Le tournoi des candidats et l’Olympiade à l’horizon
– Quels tournois internationaux importants auront lieu en Russie en 2020 ?
– En mars à Iekaterinbourg aura lieu le tournoi de candidats hommes. C’est le tournoi d’échecs le plus spectaculaire et le plus intéressant possible – le vainqueur de cette épreuve jouera le match de championnat du monde. Je suis reconnaissant à Andreï Simanovski, président de la Fédération des échecs de la région de Sverdlovsk, qui a décidé de sponsoriser la compétition. Il n’y a jamais eu de tournoi d’échecs de ce niveau à Iekaterinbourg, et nous attendons tous avec impatience son début.
En juillet-août 2020, l’Olympiade mondiale d’échecs se tiendra à Khanty-Mansiysk et à Moscou. Il s’agit du tournoi par équipe principal de notre sport ; des représentants de tous les pays membres de la FIDE peuvent y participer (il y en a actuellement 190). Il s’agit de la troisième Olympiade d’échecs de l’histoire de la Russie, les deux précédentes ayant eu lieu en 1994 et 2010.
– Les sanctions imposées à la Russie par l’Agence mondiale antidopage affecteront-elles la tenue de l’Olympiade d’échecs 2020 ?

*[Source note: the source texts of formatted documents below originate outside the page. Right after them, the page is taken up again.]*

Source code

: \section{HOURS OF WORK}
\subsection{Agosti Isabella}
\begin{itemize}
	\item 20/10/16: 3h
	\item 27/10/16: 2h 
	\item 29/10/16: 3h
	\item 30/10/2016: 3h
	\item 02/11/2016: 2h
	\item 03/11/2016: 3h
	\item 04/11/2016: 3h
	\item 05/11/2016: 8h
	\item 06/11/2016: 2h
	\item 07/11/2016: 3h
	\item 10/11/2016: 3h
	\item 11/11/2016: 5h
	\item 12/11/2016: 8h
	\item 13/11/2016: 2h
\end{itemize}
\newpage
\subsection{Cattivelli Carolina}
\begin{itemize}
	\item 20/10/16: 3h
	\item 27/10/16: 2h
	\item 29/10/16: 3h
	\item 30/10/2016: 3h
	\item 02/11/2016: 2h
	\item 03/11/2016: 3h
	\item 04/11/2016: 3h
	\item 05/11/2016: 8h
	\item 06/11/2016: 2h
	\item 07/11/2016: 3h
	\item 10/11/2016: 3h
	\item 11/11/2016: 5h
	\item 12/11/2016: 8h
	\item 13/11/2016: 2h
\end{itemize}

– La décision d’organiser l’Olympiade de 2020 a été prise par la FIDE en 2016, bien avant la décision de l’AMA. Le président de la FIDE a déjà confirmé publiquement que l’Olympiade se tiendra en Russie dans les délais prévus. A en juger par la pratique d’autres sports, aucune des grandes compétitions prévues en Russie ne sera reportée – ni le Championnat d’Europe de football 2020 ni le Championnat du monde de hockey sur glace 2021. Bien sûr, les échecs ne feront pas exception, d’autant plus que la décision de l’AMA n’a aucune relation de substance avec nous. Il n’y a pas et il n’y a jamais eu de scandales de dopage dans le monde des échecs, bien que lors de toutes les grandes compétitions internationales, les participants passent régulièrement des tests de dopage.
En général, je ne m’attends à aucun problème avec l’Olympiade et les autres compétitions internationales d’échecs. Les joueurs d’échecs russes, comme tous les autres participants, joueront sous le drapeau de leur pays. La question est : entendrons-nous l’hymne russe à la fin du tournoi ? La réponse ne dépend que des résultats. Si nous gagnons les médailles d’or, l’hymne national résonnera !
Je pense qu’en 2020, nous établirons un record pour le nombre de pays participants. La popularité du jeu d’échecs augmente, tout comme le nombre de pays membres de la FIDE. Il est important de noter qu’il s’agit de la première Olympiade d’échecs qui se tiendra dans deux villes à la fois – Khanty-Mansiysk et Moscou. Une autre innovation intéressante est l’organisation des Jeux paralympiques d’échecs mondiaux, le premier tournoi de ce type dans l’histoire, qui aura lieu à Khanty-Mansiysk. Le jeu d’échecs est populaire auprès des personnes handicapées, et je suis heureux que la FIDE ait décidé d’organiser cette compétition professionnelle.